By Kanbawza Win
After the second military coup in 1962 (first was a caretaker government in 1959) the Burmese Military Junta under Ne Win used to boast about their finances by noting that the exchange rate of Kyat 6.4 to one US dollar would never depreciate.
Since then it has become an unwritten law as the country economy has gone down slowly due to the Generals as one Junta after another have little or no idea of what is wrong with the economy, little realising that they themselves are the wrong persons to be in power. The people of Burma label them as Ché Brain (shit brain) just like what most MP of the USDP is today. Slowly after more than half a century these men in uniform realised that Burma’s multiple exchange rates are the most noticeable of the maladies that have characterized the country’s economy, hence they opted for the change. The announcement on April 1st that Burma is to move to a “managed float” has attracted much attention among the business circles. But whether this potential becomes an actual transformation or so is still to be seen. The rate selected to kick the system off is Kyat 818 to the dollar (with a two percent allowable margin either side), looks very certain and specific. However, no one knows what is a rate for the Kyat that is consistent with the country’s economic “fundamentals” as even now the money changers rate is only Kyat780 to a U S dollar.1 In short, before settling on any particular point around which to manage the exchange rate, a bit of truly free floating might be more feasible. 2
Most people will adopt a “wait and see” attitude with respect to what happens with the accounting of the foreign exchange earnings of the country’s state-owned enterprises. If they recorded at the new floating rate, then Burma’s budgetary position will be transformed, accompanied by reasonable cuts to military spending and lift in spending on health, education, and all the other areas of desperate need, then it can be positive. Even though Burma’s budget for 2012/13 adopted a rate similar to the new floating target, yet it lacks the details of this budget. The country’s fiscal deficits have been the most intractable of its economic problems, and the budget is the medium through which the biggest impact of exchange rate change will be felt. In short, upon this depends just about everything. But the big question is what to do if Kyat 818 to the US dollar persists in damaging the reasonable prospects of Burma’s private sector exporters, and/or if market pressure pushes the rate even higher. The latter may be a likely consequence of Burma’s rising exports of energy which, from 2013, will be significantly boosted when the gas from Arakan State’s Shwe Gas start flowing to China.

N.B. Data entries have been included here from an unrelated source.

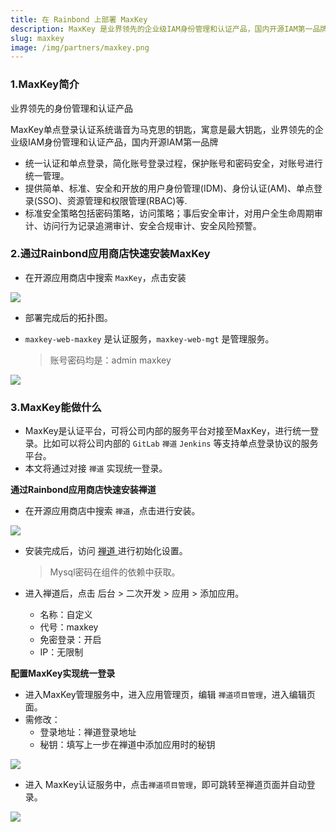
 ```yaml
---
title: 在 Rainbond 上部署 MaxKey
description: MaxKey 是业界领先的企业级IAM身份管理和认证产品，国内开源IAM第一品牌
slug: maxkey
image: /img/partners/maxkey.png
---
```


### 1.MaxKey简介

业界领先的身份管理和认证产品

MaxKey单点登录认证系统谐音为马克思的钥匙，寓意是最大钥匙，业界领先的企业级IAM身份管理和认证产品，国内开源IAM第一品牌

- 统一认证和单点登录，简化账号登录过程，保护账号和密码安全，对账号进行统一管理。
- 提供简单、标准、安全和开放的用户身份管理(IDM)、身份认证(AM)、单点登录(SSO)、资源管理和权限管理(RBAC)等.
- 标准安全策略包括密码策略，访问策略；事后安全审计，对用户全生命周期审计、访问行为记录追溯审计、安全合规审计、安全风险预警。

### 2.通过Rainbond应用商店快速安装MaxKey

- 在开源应用商店中搜索 `MaxKey`，点击安装

![](https://grstatic.oss-cn-shanghai.aliyuncs.com/docs/5.4/opensource-app/maxkey/maxkey-install.png)

- 部署完成后的拓扑图。

- `maxkey-web-maxkey` 是认证服务，`maxkey-web-mgt` 是管理服务。
  > 账号密码均是：admin   maxkey

![](https://grstatic.oss-cn-shanghai.aliyuncs.com/docs/5.4/opensource-app/maxkey/tuoputu.png)

### 3.MaxKey能做什么

- MaxKey是认证平台，可将公司内部的服务平台对接至MaxKey，进行统一登录。比如可以将公司内部的 `GitLab` `禅道` `Jenkins` 等支持单点登录协议的服务平台。
- 本文将通过对接  `禅道` 实现统一登录。

**通过Rainbond应用商店快速安装禅道**

- 在开源应用商店中搜索 `禅道`，点击进行安装。

![](https://grstatic.oss-cn-shanghai.aliyuncs.com/docs/5.4/opensource-app/maxkey/zentao.png)

- 安装完成后，访问 [禅道 ](https://www.zentao.net/book)进行初始化设置。

  > Mysql密码在组件的依赖中获取。

- 进入禅道后，点击  后台 > 二次开发 > 应用 > 添加应用。
  - 名称：自定义
  - 代号：maxkey
  - 免密登录：开启
  - IP：无限制

**配置MaxKey实现统一登录**

- 进入MaxKey管理服务中，进入应用管理页，编辑 `禅道项目管理`，进入编辑页面。
- 需修改：
  - 登录地址：禅道登录地址
  - 秘钥：填写上一步在禅道中添加应用时的秘钥

![](https://grstatic.oss-cn-shanghai.aliyuncs.com/docs/5.4/opensource-app/maxkey/maxkey-config.png)

- 进入 MaxKey认证服务中，点击`禅道项目管理`，即可跳转至禅道页面并自动登录。

![](https://static.goodrain.com/images/maxkey-zentao.gif)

As a consequence of all of this Burma faces what Prof. Sean Tunell, describes as “Dutch Disease” (so named after the experience of the Netherlands after the discovery of North Sea oil), where an energy exports-generated surge in the exchange rate makes other exports uncompetitive. Moving to a managed float for Burma’s currency does not constitute anything like a magic bullet for its economic ills. These require yet more profound changes, especially in the transparency required in the spending and revenues of the government.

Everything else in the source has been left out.